Many Voices, Many Eyes Needed

By Charles Benton

On March 5, the Benton Foundation sent a number of questions to the Federal Communications Commission, the Department of Agriculture, and the National Telecommunications and Information Administration at the Department of Commerce -- the lead agencies implementing the broadband provisions of the stimulus law, the American Recovery and Reinvestment Act (ARRA), recently signed by President Barack Obama. The agenda for the March 10 joint public meeting of these agencies invites these questions, so I hope you will contact the government at this crucial moment in planing for the broadband grant, loan, loan guarantee, and mapping initiatives outlined in the stimulus law. The success of these programs may very well determine the quality of our telecommunications system for the 21st century.

As you probably already know, the ARRA is a massive, sweeping law with many provisions related to telecommunications. Most importantly, the law allocates billions of dollars for investment in broadband, which I and many others believe is the future of telecommunications in America. The law will make possible:

  • extending broadband services to unserved and underserved communities across the country, so that rural and inner-city businesses can compete with any company in the world,
  • creating and maintaining a comprehensive nationwide inventory map of existing broadband service from both commercial and public providers, and
  • perhaps most importantly, a National Broadband Strategy, aimed at extending the reach of broadband Internet access to all Americans.

With the quality of our telecommunications system for the 21st century at stake, Federal policymakers need to hear not just from the telecommunications industry. They need to hear from you.

The law wisely recognizes that broadband deployment is not an ends in itself but an enabler for meeting many of the most pressing challenges before us.

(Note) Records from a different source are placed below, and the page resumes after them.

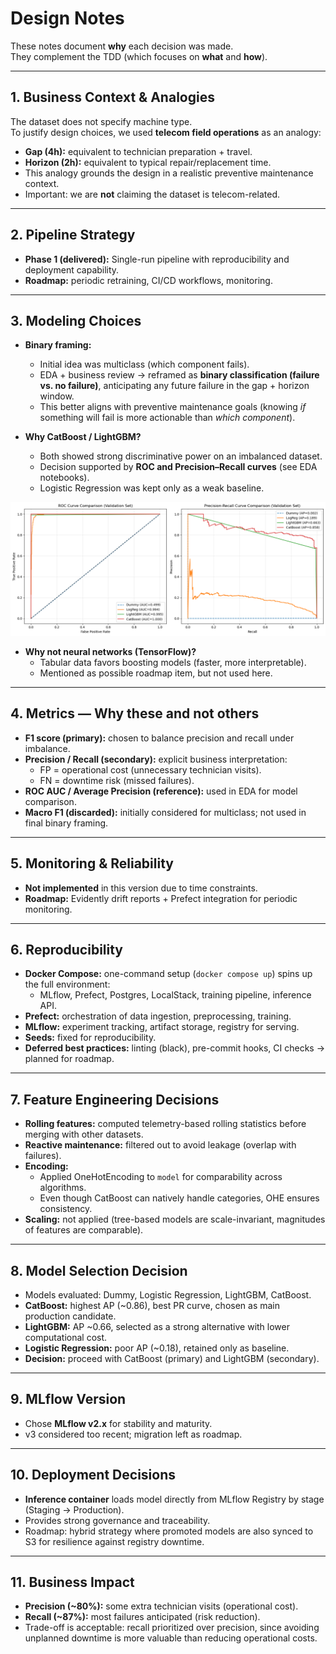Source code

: # Design Notes

These notes document **why** each decision was made.  
They complement the TDD (which focuses on **what** and **how**).

---

## 1. Business Context & Analogies
The dataset does not specify machine type.  
To justify design choices, we used **telecom field operations** as an analogy:  

- **Gap (4h):** equivalent to technician preparation + travel.  
- **Horizon (2h):** equivalent to typical repair/replacement time.  
- This analogy grounds the design in a realistic preventive maintenance context.  
- Important: we are **not** claiming the dataset is telecom-related.  

---

## 2. Pipeline Strategy
- **Phase 1 (delivered):** Single-run pipeline with reproducibility and deployment capability.  
- **Roadmap:** periodic retraining, CI/CD workflows, monitoring.  

---

## 3. Modeling Choices
- **Binary framing:**  
  - Initial idea was multiclass (which component fails).  
  - EDA + business review → reframed as **binary classification (failure vs. no failure)**, anticipating any future failure in the gap + horizon window.  
  - This better aligns with preventive maintenance goals (knowing *if* something will fail is more actionable than *which component*).  

- **Why CatBoost / LightGBM?**  
  - Both showed strong discriminative power on an imbalanced dataset.  
  - Decision supported by **ROC and Precision–Recall curves** (see EDA notebooks).
  - Logistic Regression was kept only as a weak baseline.  

![Model Performance Curves](performance_curves.png)

- **Why not neural networks (TensorFlow)?**  
  - Tabular data favors boosting models (faster, more interpretable).  
  - Mentioned as possible roadmap item, but not used here.  

---

## 4. Metrics — Why these and not others
- **F1 score (primary):** chosen to balance precision and recall under imbalance.  
- **Precision / Recall (secondary):** explicit business interpretation:  
  - FP = operational cost (unnecessary technician visits).  
  - FN = downtime risk (missed failures).  
- **ROC AUC / Average Precision (reference):** used in EDA for model comparison.  
- **Macro F1 (discarded):** initially considered for multiclass; not used in final binary framing.  

---

## 5. Monitoring & Reliability
- **Not implemented** in this version due to time constraints.  
- **Roadmap:** Evidently drift reports + Prefect integration for periodic monitoring.  

---

## 6. Reproducibility
- **Docker Compose:** one-command setup (`docker compose up`) spins up the full environment:
  - MLflow, Prefect, Postgres, LocalStack, training pipeline, inference API.  
- **Prefect:** orchestration of data ingestion, preprocessing, training.  
- **MLflow:** experiment tracking, artifact storage, registry for serving.  
- **Seeds:** fixed for reproducibility.  
- **Deferred best practices:** linting (black), pre-commit hooks, CI checks → planned for roadmap.  

---

## 7. Feature Engineering Decisions
- **Rolling features:** computed telemetry-based rolling statistics before merging with other datasets.  
- **Reactive maintenance:** filtered out to avoid leakage (overlap with failures).  
- **Encoding:**  
  - Applied OneHotEncoding to `model` for comparability across algorithms.  
  - Even though CatBoost can natively handle categories, OHE ensures consistency.  
- **Scaling:** not applied (tree-based models are scale-invariant, magnitudes of features are comparable).  

---

## 8. Model Selection Decision
- Models evaluated: Dummy, Logistic Regression, LightGBM, CatBoost.  
- **CatBoost:** highest AP (~0.86), best PR curve, chosen as main production candidate.  
- **LightGBM:** AP ~0.66, selected as a strong alternative with lower computational cost.  
- **Logistic Regression:** poor AP (~0.18), retained only as baseline.  
- **Decision:** proceed with CatBoost (primary) and LightGBM (secondary).  

---

## 9. MLflow Version
- Chose **MLflow v2.x** for stability and maturity.  
- v3 considered too recent; migration left as roadmap.  

---

## 10. Deployment Decisions
- **Inference container** loads model directly from MLflow Registry by stage (Staging → Production).  
- Provides strong governance and traceability.  
- Roadmap: hybrid strategy where promoted models are also synced to S3 for resilience against registry downtime.  

---

## 11. Business Impact
- **Precision (~80%):** some extra technician visits (operational cost).  
- **Recall (~87%):** most failures anticipated (risk reduction).  
- Trade-off is acceptable: recall prioritized over precision, since avoiding unplanned downtime is more valuable than reducing operational costs.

The National Broadband Strategy, then, is to include the use of broadband in homeland security, community development, health care delivery, energy independence and efficiency, education, worker training, private sector investment, entrepreneurial activity, job creation and economic growth.

But as good as the broadband provisions in the law are, the devil is in the details. With a clear stake in the outcome, the telecommunications industry is representing itself in meetings and missives delivered to policymakers. The public interest community must do the same. Free Press has already taken a lead in publishing Putting the Angels in the Details: A Roadmap for Broadband Stimulus Success . But policymakers need to hear from you, too.

For our part, the Benton Foundation assumes that, at this juncture, policymakers are assembling a master checklist, if you will, of issues that need to be addressed in the implementation of the ARRA. We want policymakers to know:

  • that we are actively watching/engaging in the implementation of the law,
  • what public interest issues implementation raises in our eyes, and
  • that we expect these issues to be dealt with in a timely fashion.

We have many, many questions, so here's just a few:

  • What are the agencies' working definitions of "unserved" and "underserved" areas? Will NTIA, FCC and RUS adopt the same definition for these terms? Will the agencies use the same data to determine where these areas are located? What agency will collect that data? How and when? How will the definition of "unserved" and "underserved" areas impact the ability of the NTIA to facilitate access to broadband service by low-income and other vulnerable populations
  • What are NTIA's and RUS's plans for outreach to potential applicants, particularly non-profits, and socially and economically disadvantaged small businesses?
  • How will the NTIA and the FCC define the nondiscrimination contractual conditions of Sec 6001(j)? Will the NTIA and FCC issue a Notice for public comment? Will NTIA mandate that applicants and grantees disclose network management techniques, if any?
  • How will NTIA demonstrate that the broadband programs fulfill the purpose of the ARRA?
  • How will NTIA and UDSA evaluation processes enable researchers to appraise short term results and identify best practises?
  • How will NTIA spend the $350 million allocated to implement the Broadband Data Improvement Act?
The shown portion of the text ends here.